== INPUT ==
BEGIN

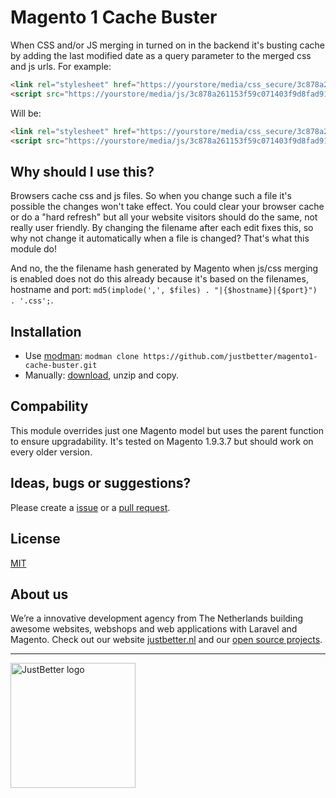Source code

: # Magento 1 Cache Buster

When CSS and/or JS merging in turned on in the backend it's busting cache by adding the last modified date as a query parameter to the merged css and js urls. For example:

```html
<link rel="stylesheet" href="https://yourstore/media/css_secure/3c878a261153f59c071403f9d8fad910.css" />
<script src="https://yourstore/media/js/3c878a261153f59c071403f9d8fad910.js"></script>
```

Will be:

```html
<link rel="stylesheet" href="https://yourstore/media/css_secure/3c878a261153f59c071403f9d8fad910.css?v=1480691261" />
<script src="https://yourstore/media/js/3c878a261153f59c071403f9d8fad910.js?v=1480691261"></script>
```

## Why should I use this?
Browsers cache css and js files. So when you change such a file it's possible the changes won't take effect. You could clear your browser cache or do a "hard refresh" but all your website visitors should do the same, not really user friendly. By changing the filename after each edit fixes this, so why not change it automatically when a file is changed? That's what this module do!

And no, the the filename hash generated by Magento when js/css merging is enabled does not do this already because it's based on the filenames, hostname and port: `md5(implode(',', $files) . "|{$hostname}|{$port}") . '.css';`.

## Installation

* Use [modman](https://github.com/colinmollenhour/modman): `modman clone https://github.com/justbetter/magento1-cache-buster.git`
* Manually: [download](https://github.com/justbetter/magento1-cache-buster/archive/master.zip), unzip and copy.

## Compability
This module overrides just one Magento model but uses the parent function to ensure upgradability. It's tested on Magento 1.9.3.7 but should work on every older version.

## Ideas, bugs or suggestions?
Please create a [issue](https://github.com/justbetter/magento1-cache-buster/issues) or a [pull request](https://github.com/justbetter/magento1-cache-buster/pulls).

## License
[MIT](LICENSE.txt)

## About us
We’re a innovative development agency from The Netherlands building awesome websites, webshops and web applications with Laravel and Magento. Check out our website [justbetter.nl](https://justbetter.nl) and our [open source projects](https://github.com/justbetter).

---

<a href="https://justbetter.nl" title="JustBetter"><img src="https://raw.githubusercontent.com/justbetter/art/master/justbetter-logo.png" width="200px" alt="JustBetter logo"></a>
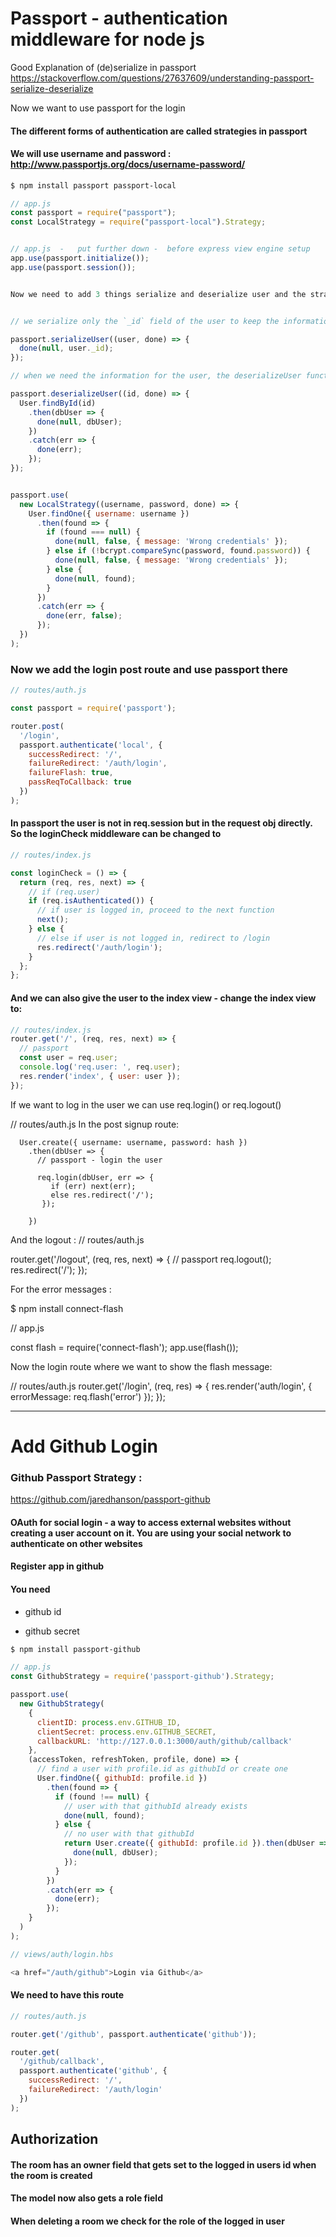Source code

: # Passport - authentication middleware for node js

Good Explanation of (de)serialize in passport
https://stackoverflow.com/questions/27637609/understanding-passport-serialize-deserialize




Now we want to use passport for the login 
#### The different forms of authentication are called strategies in passport

#### We will use username and password : http://www.passportjs.org/docs/username-password/

```bash
$ npm install passport passport-local
```

```js
// app.js
const passport = require("passport");
const LocalStrategy = require("passport-local").Strategy;


// app.js  -   put further down -  before express view engine setup
app.use(passport.initialize());
app.use(passport.session());


Now we need to add 3 things serialize and deserialize user and the strategy


// we serialize only the `_id` field of the user to keep the information stored minimum

passport.serializeUser((user, done) => {
  done(null, user._id);
});

// when we need the information for the user, the deserializeUser function is called with the id that we previously serialized to fetch the user from the database

passport.deserializeUser((id, done) => {
  User.findById(id)
    .then(dbUser => {
      done(null, dbUser);
    })
    .catch(err => {
      done(err);
    });
});


passport.use(
  new LocalStrategy((username, password, done) => {
    User.findOne({ username: username })
      .then(found => {
        if (found === null) {
          done(null, false, { message: 'Wrong credentials' });
        } else if (!bcrypt.compareSync(password, found.password)) {
          done(null, false, { message: 'Wrong credentials' });
        } else {
          done(null, found);
        }
      })
      .catch(err => {
        done(err, false);
      });
  })
);
```

### Now we add the login post route and use passport there


```js
// routes/auth.js

const passport = require('passport');

router.post(
  '/login',
  passport.authenticate('local', {
    successRedirect: '/',
    failureRedirect: '/auth/login',
    failureFlash: true,
    passReqToCallback: true
  })
);
```

#### In passport the user is not in req.session but in the request obj directly. So the loginCheck middleware can be changed to 

```js
// routes/index.js

const loginCheck = () => {
  return (req, res, next) => {
    // if (req.user)
    if (req.isAuthenticated()) {
      // if user is logged in, proceed to the next function
      next();
    } else {
      // else if user is not logged in, redirect to /login
      res.redirect('/auth/login');
    }
  };
};
```


#### And we can also give the user to the index view - change the index view to:

```js
// routes/index.js
router.get('/', (req, res, next) => {
  // passport
  const user = req.user;
  console.log('req.user: ', req.user);
  res.render('index', { user: user });
});
```

If we want to log in the user we can use req.login() or req.logout()

// routes/auth.js
In the post signup route:

      User.create({ username: username, password: hash })
        .then(dbUser => {
          // passport - login the user

          req.login(dbUser, err => {
             if (err) next(err);
             else res.redirect('/');
           });

        })


And the logout :
// routes/auth.js

router.get('/logout', (req, res, next) => {
  // passport
  req.logout();
  res.redirect('/');
});

For the error messages :

$ npm install connect-flash

// app.js

const flash = require('connect-flash');
app.use(flash());

Now the login route where we want to show the flash message:

// routes/auth.js
router.get('/login', (req, res) => {
  res.render('auth/login', { errorMessage: req.flash('error') });
});


*****************************************************************************

# Add Github Login


### Github Passport Strategy : 

https://github.com/jaredhanson/passport-github

#### OAuth for social login - a way to access external websites without creating a user account on it. You are using your social network to authenticate on other websites


#### Register app in github 

#### You need 
- github id

- github secret

```bash
$ npm install passport-github
```

```js
// app.js
const GithubStrategy = require('passport-github').Strategy;

passport.use(
  new GithubStrategy(
    {
      clientID: process.env.GITHUB_ID,
      clientSecret: process.env.GITHUB_SECRET,
      callbackURL: 'http://127.0.0.1:3000/auth/github/callback'
    },
    (accessToken, refreshToken, profile, done) => {
      // find a user with profile.id as githubId or create one
      User.findOne({ githubId: profile.id })
        .then(found => {
          if (found !== null) {
            // user with that githubId already exists
            done(null, found);
          } else {
            // no user with that githubId
            return User.create({ githubId: profile.id }).then(dbUser => {
              done(null, dbUser);
            });
          }
        })
        .catch(err => {
          done(err);
        });
    }
  )
);
```

```js
// views/auth/login.hbs

<a href="/auth/github">Login via Github</a>
```

#### We need to have this route

```js
// routes/auth.js

router.get('/github', passport.authenticate('github'));

router.get(
  '/github/callback',
  passport.authenticate('github', {
    successRedirect: '/',
    failureRedirect: '/auth/login'
  })
);
```

## Authorization

#### The room has an owner field that gets set to the logged in users id when the room is created

#### The model now also gets a role field

#### When deleting a room we check for the role of the logged in user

END

== REQUIREMENT ==
From the listing, count how many lines contain the string "else", and answer with the number by itself.

== SOLVED PROBLEM ==
6